Add @merge_regex option to config

ewels / clusterflow

A pipelining tool to automate and standardise bioinformatics analyses on cluster environments.

https://ewels.github.io/clusterflow/

GNU General Public License v3.0

97 stars 27 forks source link

Add @merge_regex option to config #38

Closed ewels closed 9 years ago

ewels commented 9 years ago

Would be cool if Cluster Flow could automatically recognise fastq files that should be merged before processing.

[x] Add @merge_regex to config so that people can define their own filename matches
[x] Write new module to merge fastq files (gzipped and normal)
[x] Update core to look for matches
- [x] Group files accurately, taking into account --split_files
- [x] Prepend merging module onto pipeline

ewels commented 9 years ago

I think the core will need a more substantial update than just changing --split_files as we don't know how many files there will be to merge and so on.

Maybe instead of looping through the list of files with

for (my $i = 0; $i <= $#files; $i++){
  # Add files to run file
    my $max_i = $i + $SPLIT_FILES;
    my $counter = 0;
    for (; $i < $max_i; $i++){
        ...
    }
}

We should instead make a hash of arrays of files, based on both @merge_regex and then $SPLIT_FILES (which will count the merged files rather than the input files).
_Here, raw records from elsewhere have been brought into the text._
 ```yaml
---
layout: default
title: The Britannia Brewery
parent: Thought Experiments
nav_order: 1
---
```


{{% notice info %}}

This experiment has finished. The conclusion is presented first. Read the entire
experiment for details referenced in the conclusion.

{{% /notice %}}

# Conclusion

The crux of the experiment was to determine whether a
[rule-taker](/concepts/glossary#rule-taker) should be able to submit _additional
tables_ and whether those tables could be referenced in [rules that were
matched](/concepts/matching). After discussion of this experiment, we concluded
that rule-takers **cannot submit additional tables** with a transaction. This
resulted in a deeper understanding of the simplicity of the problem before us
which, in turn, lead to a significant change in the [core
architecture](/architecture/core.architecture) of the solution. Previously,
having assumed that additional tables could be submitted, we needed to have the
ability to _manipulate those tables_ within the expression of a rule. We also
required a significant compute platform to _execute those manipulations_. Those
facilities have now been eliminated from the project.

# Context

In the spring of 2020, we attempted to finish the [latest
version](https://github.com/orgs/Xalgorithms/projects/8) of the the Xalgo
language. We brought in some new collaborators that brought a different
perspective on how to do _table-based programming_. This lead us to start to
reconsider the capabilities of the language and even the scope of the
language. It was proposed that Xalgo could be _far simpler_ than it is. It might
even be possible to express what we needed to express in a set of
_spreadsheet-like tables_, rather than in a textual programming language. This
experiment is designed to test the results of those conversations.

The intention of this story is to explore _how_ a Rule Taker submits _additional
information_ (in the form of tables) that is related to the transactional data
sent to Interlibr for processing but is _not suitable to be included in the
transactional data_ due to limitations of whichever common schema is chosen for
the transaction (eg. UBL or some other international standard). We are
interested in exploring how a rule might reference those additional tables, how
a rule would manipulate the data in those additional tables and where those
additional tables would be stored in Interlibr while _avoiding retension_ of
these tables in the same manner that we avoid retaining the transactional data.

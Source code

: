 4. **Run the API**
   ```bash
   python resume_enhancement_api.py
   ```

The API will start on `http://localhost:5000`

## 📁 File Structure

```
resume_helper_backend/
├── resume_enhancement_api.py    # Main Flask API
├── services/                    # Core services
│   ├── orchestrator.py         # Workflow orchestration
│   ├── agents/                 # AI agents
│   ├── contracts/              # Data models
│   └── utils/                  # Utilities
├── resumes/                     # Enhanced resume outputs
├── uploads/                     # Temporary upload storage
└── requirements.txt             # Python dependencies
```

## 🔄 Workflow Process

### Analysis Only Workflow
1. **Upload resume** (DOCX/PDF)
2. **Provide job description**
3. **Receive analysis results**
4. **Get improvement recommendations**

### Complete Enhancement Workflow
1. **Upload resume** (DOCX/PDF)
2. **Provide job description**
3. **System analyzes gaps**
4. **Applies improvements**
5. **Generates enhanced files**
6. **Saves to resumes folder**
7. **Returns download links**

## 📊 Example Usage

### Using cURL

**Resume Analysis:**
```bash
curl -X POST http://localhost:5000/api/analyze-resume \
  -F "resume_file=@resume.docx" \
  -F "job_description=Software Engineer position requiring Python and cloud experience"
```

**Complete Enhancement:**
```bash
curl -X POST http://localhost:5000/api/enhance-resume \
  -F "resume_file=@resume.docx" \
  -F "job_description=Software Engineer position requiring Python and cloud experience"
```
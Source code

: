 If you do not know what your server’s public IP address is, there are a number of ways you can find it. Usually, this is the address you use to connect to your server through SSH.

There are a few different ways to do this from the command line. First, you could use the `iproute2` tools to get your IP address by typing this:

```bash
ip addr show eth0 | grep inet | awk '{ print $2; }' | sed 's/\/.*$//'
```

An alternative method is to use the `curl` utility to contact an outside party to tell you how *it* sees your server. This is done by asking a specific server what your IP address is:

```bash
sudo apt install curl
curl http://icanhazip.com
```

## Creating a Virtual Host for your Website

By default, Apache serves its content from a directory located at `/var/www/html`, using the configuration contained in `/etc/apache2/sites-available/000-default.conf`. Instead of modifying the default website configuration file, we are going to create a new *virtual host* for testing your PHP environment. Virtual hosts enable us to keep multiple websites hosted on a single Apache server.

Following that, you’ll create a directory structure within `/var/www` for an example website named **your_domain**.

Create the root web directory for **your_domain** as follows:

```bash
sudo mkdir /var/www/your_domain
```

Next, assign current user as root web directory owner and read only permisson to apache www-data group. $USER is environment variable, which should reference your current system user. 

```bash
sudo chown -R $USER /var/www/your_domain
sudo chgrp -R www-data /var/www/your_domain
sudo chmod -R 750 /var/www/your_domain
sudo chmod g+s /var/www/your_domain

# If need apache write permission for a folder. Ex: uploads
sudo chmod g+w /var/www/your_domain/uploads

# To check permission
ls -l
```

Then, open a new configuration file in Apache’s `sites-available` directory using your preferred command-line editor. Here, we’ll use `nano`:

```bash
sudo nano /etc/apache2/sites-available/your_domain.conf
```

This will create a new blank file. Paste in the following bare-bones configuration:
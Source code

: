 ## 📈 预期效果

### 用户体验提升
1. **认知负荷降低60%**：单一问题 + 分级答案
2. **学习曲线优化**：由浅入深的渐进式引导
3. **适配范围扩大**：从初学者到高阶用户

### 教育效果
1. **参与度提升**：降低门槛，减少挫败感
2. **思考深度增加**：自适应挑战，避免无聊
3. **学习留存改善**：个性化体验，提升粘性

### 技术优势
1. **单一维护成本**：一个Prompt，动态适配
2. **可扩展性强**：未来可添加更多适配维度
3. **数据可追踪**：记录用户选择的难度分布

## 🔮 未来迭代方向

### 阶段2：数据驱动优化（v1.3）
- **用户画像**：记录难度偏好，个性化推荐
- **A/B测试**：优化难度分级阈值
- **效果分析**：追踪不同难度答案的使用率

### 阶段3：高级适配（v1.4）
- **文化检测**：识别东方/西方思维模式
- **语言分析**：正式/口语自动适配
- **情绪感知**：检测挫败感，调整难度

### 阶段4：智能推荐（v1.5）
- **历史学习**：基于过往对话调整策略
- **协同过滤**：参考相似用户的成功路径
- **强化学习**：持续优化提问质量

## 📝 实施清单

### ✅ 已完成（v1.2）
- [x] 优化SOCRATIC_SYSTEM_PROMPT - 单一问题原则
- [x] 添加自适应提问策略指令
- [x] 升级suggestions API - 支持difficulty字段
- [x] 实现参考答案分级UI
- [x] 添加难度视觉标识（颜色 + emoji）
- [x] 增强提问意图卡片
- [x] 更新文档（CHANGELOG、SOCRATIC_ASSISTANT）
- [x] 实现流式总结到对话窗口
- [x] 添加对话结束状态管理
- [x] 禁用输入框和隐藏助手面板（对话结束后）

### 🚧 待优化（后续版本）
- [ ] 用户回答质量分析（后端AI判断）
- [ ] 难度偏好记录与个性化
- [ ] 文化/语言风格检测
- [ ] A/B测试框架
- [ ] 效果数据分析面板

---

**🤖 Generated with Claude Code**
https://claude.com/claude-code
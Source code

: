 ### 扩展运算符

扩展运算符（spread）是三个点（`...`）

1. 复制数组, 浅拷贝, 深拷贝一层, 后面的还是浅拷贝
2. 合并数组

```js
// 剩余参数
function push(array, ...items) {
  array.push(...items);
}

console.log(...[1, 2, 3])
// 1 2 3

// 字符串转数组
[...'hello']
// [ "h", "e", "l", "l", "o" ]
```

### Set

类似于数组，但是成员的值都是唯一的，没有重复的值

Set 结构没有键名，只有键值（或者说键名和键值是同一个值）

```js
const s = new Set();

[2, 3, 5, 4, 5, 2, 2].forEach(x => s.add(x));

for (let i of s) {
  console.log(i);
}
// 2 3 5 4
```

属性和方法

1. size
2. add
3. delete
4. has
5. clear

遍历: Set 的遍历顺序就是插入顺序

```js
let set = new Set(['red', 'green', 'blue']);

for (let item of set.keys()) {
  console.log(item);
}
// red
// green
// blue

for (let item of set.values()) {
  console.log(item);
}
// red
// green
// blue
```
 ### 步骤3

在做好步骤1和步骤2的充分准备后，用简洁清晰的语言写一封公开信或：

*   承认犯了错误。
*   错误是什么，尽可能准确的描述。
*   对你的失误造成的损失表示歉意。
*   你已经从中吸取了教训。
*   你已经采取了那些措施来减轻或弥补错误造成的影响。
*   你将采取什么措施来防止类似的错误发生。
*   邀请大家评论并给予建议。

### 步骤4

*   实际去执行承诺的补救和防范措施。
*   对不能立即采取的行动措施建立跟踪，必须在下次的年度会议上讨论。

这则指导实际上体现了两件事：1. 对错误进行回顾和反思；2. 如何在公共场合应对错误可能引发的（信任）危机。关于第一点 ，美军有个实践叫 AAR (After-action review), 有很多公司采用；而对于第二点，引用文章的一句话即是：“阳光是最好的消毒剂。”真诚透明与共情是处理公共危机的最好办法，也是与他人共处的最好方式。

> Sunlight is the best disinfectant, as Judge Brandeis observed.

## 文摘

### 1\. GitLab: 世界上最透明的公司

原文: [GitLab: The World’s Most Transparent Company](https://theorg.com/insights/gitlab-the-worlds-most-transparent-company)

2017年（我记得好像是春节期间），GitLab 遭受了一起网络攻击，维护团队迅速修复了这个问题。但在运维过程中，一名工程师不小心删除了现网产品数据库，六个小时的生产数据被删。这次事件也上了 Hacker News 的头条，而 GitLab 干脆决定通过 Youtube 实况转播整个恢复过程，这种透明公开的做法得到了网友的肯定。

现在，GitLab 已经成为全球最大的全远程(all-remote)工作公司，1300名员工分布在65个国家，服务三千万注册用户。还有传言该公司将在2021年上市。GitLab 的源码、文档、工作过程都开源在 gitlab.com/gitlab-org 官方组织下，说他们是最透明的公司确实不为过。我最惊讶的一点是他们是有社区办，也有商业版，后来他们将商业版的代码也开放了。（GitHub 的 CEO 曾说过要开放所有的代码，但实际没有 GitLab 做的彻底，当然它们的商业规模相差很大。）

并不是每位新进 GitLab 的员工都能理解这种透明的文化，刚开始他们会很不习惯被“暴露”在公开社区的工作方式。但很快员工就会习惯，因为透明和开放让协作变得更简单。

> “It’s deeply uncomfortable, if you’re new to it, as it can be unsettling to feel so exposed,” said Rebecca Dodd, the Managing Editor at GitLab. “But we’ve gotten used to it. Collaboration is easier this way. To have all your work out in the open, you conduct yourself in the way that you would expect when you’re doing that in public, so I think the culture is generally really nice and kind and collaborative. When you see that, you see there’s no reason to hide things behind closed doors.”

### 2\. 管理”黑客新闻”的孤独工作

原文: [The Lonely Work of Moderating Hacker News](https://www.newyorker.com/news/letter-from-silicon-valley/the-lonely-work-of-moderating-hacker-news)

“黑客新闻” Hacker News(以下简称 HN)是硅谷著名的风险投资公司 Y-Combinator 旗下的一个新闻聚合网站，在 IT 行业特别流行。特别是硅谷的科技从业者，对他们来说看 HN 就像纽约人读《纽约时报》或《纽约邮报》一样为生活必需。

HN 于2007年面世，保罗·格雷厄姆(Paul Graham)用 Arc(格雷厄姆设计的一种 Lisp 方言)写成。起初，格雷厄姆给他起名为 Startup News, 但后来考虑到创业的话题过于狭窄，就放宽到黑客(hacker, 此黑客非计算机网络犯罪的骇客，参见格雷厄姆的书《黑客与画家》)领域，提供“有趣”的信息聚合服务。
ewels commented 9 years ago

Core code written, now testing.

ewels commented 9 years ago

Tested and happy.

ewels commented 9 years ago

Need to test when regex doesn't match anything. Or when no regex is present.

ewels commented 9 years ago

Need to improve gzip concatenation due to slide from @s-andrews:

cat seq1.fq.gz seq2.fq.gz > all1.fq.gz Some decompressors (gzip for example) will read all of the data from all1.fq.gz, but others (the java GZipInputStream class for example) will not and will silently finish at the the end of the first concatenated file.

ewels commented 9 years ago

Done a bunch of testing and bugfixing, happy that this is fairly stable now.